Double Lover(2)-1
―カシャッ!カシャッ!
「じゃあ次は表情変えてみようか!」
「はい!皆目線こっち向けてー」
カシャッ!カシャッ!
「うーん。ちょっと一時間休憩入れまーす!」
「宝くん、どうしたの?なんか今日表情が良くないよー?なにか考え事?」
カメラマンが心配そうに宝に尋ねる。
『あ、すんません。ちょっと寝不足で。大丈夫です。』
「そか。休憩終わったら頑張ってよー。」
『はい…。』
俺は喫煙所で一人、タバコに火をつけて思い出していた。
『じゃあここまで何があって、どうして来たんだ?』
宝は最初に会った美烏とは、正反対の性格の女に問い掛けた。
「私は美烏の視点から見てるけど、詳しくはわからない。思考や会話とかはわからないの。わかるのは途切れ途切れに覚えている映像だけ。あ、でもね…」
宝は美久の言葉を待つ。
「なんか切羽詰まってた感じ?あー違うかな。急いでる感じだった。美烏の部屋で鞄に荷物いっぱい詰め込んでて。必要最低限の物だけ詰め込んでたっぽい。」
確かに美烏の荷物の中には財布や多少の着替えなどの、最低限必要なものが入っているようであった。

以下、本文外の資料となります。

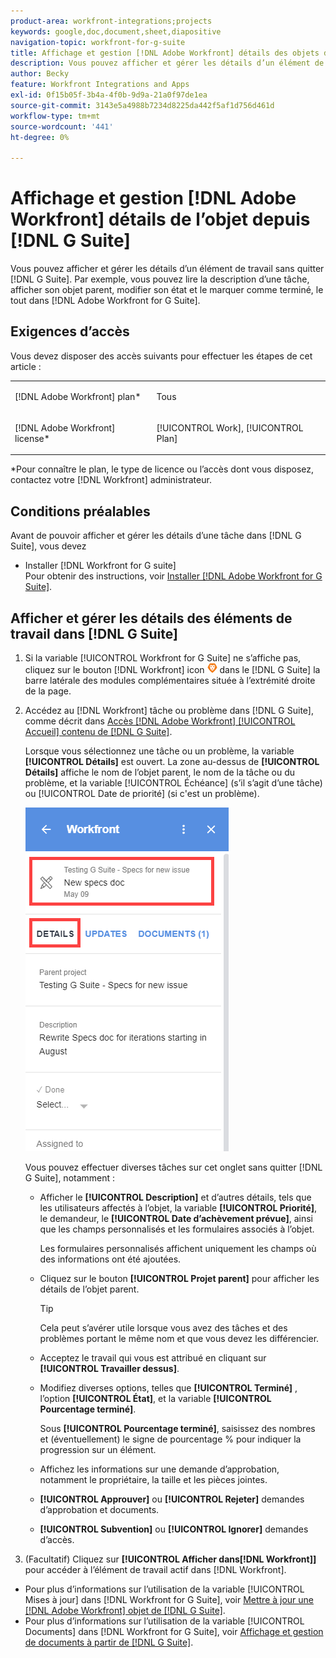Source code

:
 ```yaml
---
product-area: workfront-integrations;projects
keywords: google,doc,document,sheet,diapositive
navigation-topic: workfront-for-g-suite
title: Affichage et gestion [!DNL Adobe Workfront] détails des objets de la suite G
description: Vous pouvez afficher et gérer les détails d’un élément de travail sans quitter G Suite. Par exemple, vous pouvez lire la description d’une tâche, afficher son objet parent, modifier son état et le marquer comme terminé, le tout dans [!DNL Adobe Workfront] pour la suite G.
author: Becky
feature: Workfront Integrations and Apps
exl-id: 0f15b05f-3b4a-4f0b-9d9a-21a0f97de1ea
source-git-commit: 3143e5a4988b7234d8225da442f5af1d756d461d
workflow-type: tm+mt
source-wordcount: '441'
ht-degree: 0%

---
```


# Affichage et gestion [!DNL Adobe Workfront] détails de l’objet depuis [!DNL G Suite]

Vous pouvez afficher et gérer les détails d’un élément de travail sans quitter [!DNL G Suite]. Par exemple, vous pouvez lire la description d’une tâche, afficher son objet parent, modifier son état et le marquer comme terminé, le tout dans [!DNL Adobe Workfront for G Suite].

## Exigences d’accès

Vous devez disposer des accès suivants pour effectuer les étapes de cet article :

<table style="table-layout:auto"> 
 <col> 
 <col> 
 <tbody> 
  <tr> 
   <td role="rowheader">[!DNL Adobe Workfront] plan*</td> 
   <td> <p>Tous</p> </td> 
  </tr> 
  <tr> 
   <td role="rowheader">[!DNL Adobe Workfront] license*</td> 
   <td> <p>[!UICONTROL Work], [!UICONTROL Plan]</p> </td> 
  </tr> 
</tbody> 
</table>

&#42;Pour connaître le plan, le type de licence ou l’accès dont vous disposez, contactez votre [!DNL Workfront] administrateur.

## Conditions préalables

Avant de pouvoir afficher et gérer les détails d’une tâche dans [!DNL G Suite], vous devez

* Installer [!DNL Workfront for G suite]\
   Pour obtenir des instructions, voir [Installer [!DNL Adobe Workfront for G Suite]](../../workfront-integrations-and-apps/workfront-for-g-suite/install-workfront-for-gsuite.md).

## Afficher et gérer les détails des éléments de travail dans [!DNL G Suite]

1. Si la variable [!UICONTROL Workfront for G Suite] ne s’affiche pas, cliquez sur le bouton [!DNL Workfront] icon ![](assets/wf-lion-icon.png) dans le [!DNL G Suite] la barre latérale des modules complémentaires située à l’extrémité droite de la page.
1. Accédez au [!DNL Workfront] tâche ou problème dans [!DNL G Suite], comme décrit dans [Accès [!DNL Adobe Workfront] [!UICONTROL Accueil] contenu de [!DNL G Suite]](../../workfront-integrations-and-apps/workfront-for-g-suite/access-wf-home-content-from-g-suite.md).

   Lorsque vous sélectionnez une tâche ou un problème, la variable **[!UICONTROL Détails]** est ouvert. La zone au-dessus de **[!UICONTROL Détails]** affiche le nom de l’objet parent, le nom de la tâche ou du problème, et la variable [!UICONTROL Échéance] (s’il s’agit d’une tâche) ou [!UICONTROL Date de priorité] (si c&#39;est un problème).

   ![](assets/details-tab.png)

   Vous pouvez effectuer diverses tâches sur cet onglet sans quitter [!DNL G Suite], notamment :

   * Afficher le **[!UICONTROL Description]** et d’autres détails, tels que les utilisateurs affectés à l’objet, la variable **[!UICONTROL Priorité]**, le demandeur, le **[!UICONTROL Date d’achèvement prévue]**, ainsi que les champs personnalisés et les formulaires associés à l’objet.

      Les formulaires personnalisés affichent uniquement les champs où des informations ont été ajoutées.

   * Cliquez sur le bouton **[!UICONTROL Projet parent]** pour afficher les détails de l’objet parent.

      >[!TIP]
      >
      >Cela peut s’avérer utile lorsque vous avez des tâches et des problèmes portant le même nom et que vous devez les différencier.

   * Acceptez le travail qui vous est attribué en cliquant sur **[!UICONTROL Travailler dessus]**.
   * Modifiez diverses options, telles que **[!UICONTROL Terminé]** , l’option **[!UICONTROL État]**, et la variable **[!UICONTROL Pourcentage terminé]**.

      Sous **[!UICONTROL Pourcentage terminé]**, saisissez des nombres et (éventuellement) le signe de pourcentage % pour indiquer la progression sur un élément.
   * Affichez les informations sur une demande d’approbation, notamment le propriétaire, la taille et les pièces jointes.
   * **[!UICONTROL Approuver]** ou **[!UICONTROL Rejeter]** demandes d’approbation et documents.

   * **[!UICONTROL Subvention]** ou **[!UICONTROL Ignorer]** demandes d’accès.

1. (Facultatif) Cliquez sur **[!UICONTROL Afficher dans[!DNL Workfront]]** pour accéder à l’élément de travail actif dans [!DNL Workfront].

* Pour plus d’informations sur l’utilisation de la variable [!UICONTROL Mises à jour] dans [!DNL Workfront for G Suite], voir [Mettre à jour une [!DNL Adobe Workfront] objet de [!DNL G Suite]](../../workfront-integrations-and-apps/workfront-for-g-suite/update-a-workfront-object-in-gsuite.md).
* Pour plus d’informations sur l’utilisation de la variable [!UICONTROL Documents] dans [!DNL Workfront for G Suite], voir [Affichage et gestion de documents à partir de [!DNL G Suite]](../../workfront-integrations-and-apps/workfront-for-g-suite/view-and-manage-documents-in-gsuite.md).
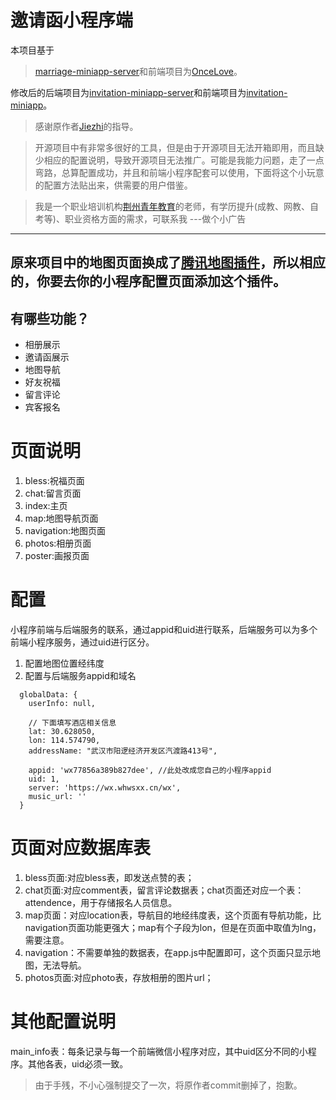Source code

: # 邀请函小程序端
本项目基于
> [marriage-miniapp-server](https://github.com/Jiezhi/marriage-miniapp-server)和前端项目为[OnceLove](https://github.com/Jiezhi/marriage-miniapp)。

修改后的后端项目为[invitation-miniapp-server](https://github.com/hrmzone/invitation-miniapp-server)和前端项目为[invitation-miniapp](https://github.com/hrmzone/invitation-miniapp)。

> 感谢原作者[Jiezhi](https://github.com/Jiezhi/)的指导。

> 开源项目中有非常多很好的工具，但是由于开源项目无法开箱即用，而且缺少相应的配置说明，导致开源项目无法推广。可能是我能力问题，走了一点弯路，总算配置成功，并且和前端小程序配套可以使用，下面将这个小玩意的配置方法贴出来，供需要的用户借鉴。

> 我是一个职业培训机构[荆州青年教育](https://jzyouth.com)的老师，有学历提升(成教、网教、自考等)、职业资格方面的需求，可联系我    ---做个小广告

---
原来项目中的地图页面换成了[腾讯地图插件](https://mp.weixin.qq.com/wxopen/pluginbasicprofile?action=intro&appid=wx5bc2ac602a747594&token=&lang=zh_CN)，所以相应的，你要去你的小程序配置页面添加这个插件。
---

## 有哪些功能？

* 相册展示
* 邀请函展示
* 地图导航
* 好友祝福
* 留言评论
* 宾客报名

# 页面说明
1. bless:祝福页面
2. chat:留言页面
3. index:主页
4. map:地图导航页面
5. navigation:地图页面
5. photos:相册页面
5. poster:画报页面

# 配置
小程序前端与后端服务的联系，通过appid和uid进行联系，后端服务可以为多个前端小程序服务，通过uid进行区分。
1. 配置地图位置经纬度
2. 配置与后端服务appid和域名
```
  globalData: {
    userInfo: null,

    // 下面填写酒店相关信息
    lat: 30.628050,
    lon: 114.574790,
    addressName: "武汉市阳逻经济开发区汽渡路413号",

    appid: 'wx77856a389b827dee', //此处改成您自己的小程序appid
    uid: 1,
    server: 'https://wx.whwsxx.cn/wx',
    music_url: ''
  }
```
  
# 页面对应数据库表
1. bless页面:对应bless表，即发送点赞的表；
3. chat页面:对应comment表，留言评论数据表；chat页面还对应一个表：attendence，用于存储报名人员信息。
2. map页面：对应location表，导航目的地经纬度表，这个页面有导航功能，比navigation页面功能更强大；map有个子段为lon，但是在页面中取值为lng，需要注意。
4. navigation：不需要单独的数据表，在app.js中配置即可，这个页面只显示地图，无法导航。
5. photos页面:对应photo表，存放相册的图片url；

# 其他配置说明
main_info表：每条记录与每一个前端微信小程序对应，其中uid区分不同的小程序。其他各表，uid必须一致。

> 由于手残，不小心强制提交了一次，将原作者commit删掉了，抱歉。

『えっと…美久…?は家がどこにあるとか、そういう身元とかがわかる記憶はないのか?』
「うん。ないわ。美烏の中から私は生まれたようなものだし、普段は美烏の生活の中で美烏として生きてるわけだから。美烏がはっきり覚えていない限り、私も覚えてはいない。途切れ途切れの記憶はただ美烏を通してたまたま見えただけで、私自体が見てるということじゃないから。」
俺が黙っていると、美久は付け足すように言った。
「あと、美烏がいつ美久になるのかとかも決まった一定の時間ってわけじゃないし、この人格の入れ替えはコントロールできないわ。」
『じゃあ身元や住んでるところも、簡単にはわからないのかよ。てかこれからどうすんの?寝るとこだってないわけだし、仕事だって…』
「まあ、どうにかなるっしょ。」
何このポジティブな子…。
「それにあんたもいるし?美烏みたいな子ほっとけないでしょ?」
美久の笑顔に、宝は寒気を感じた。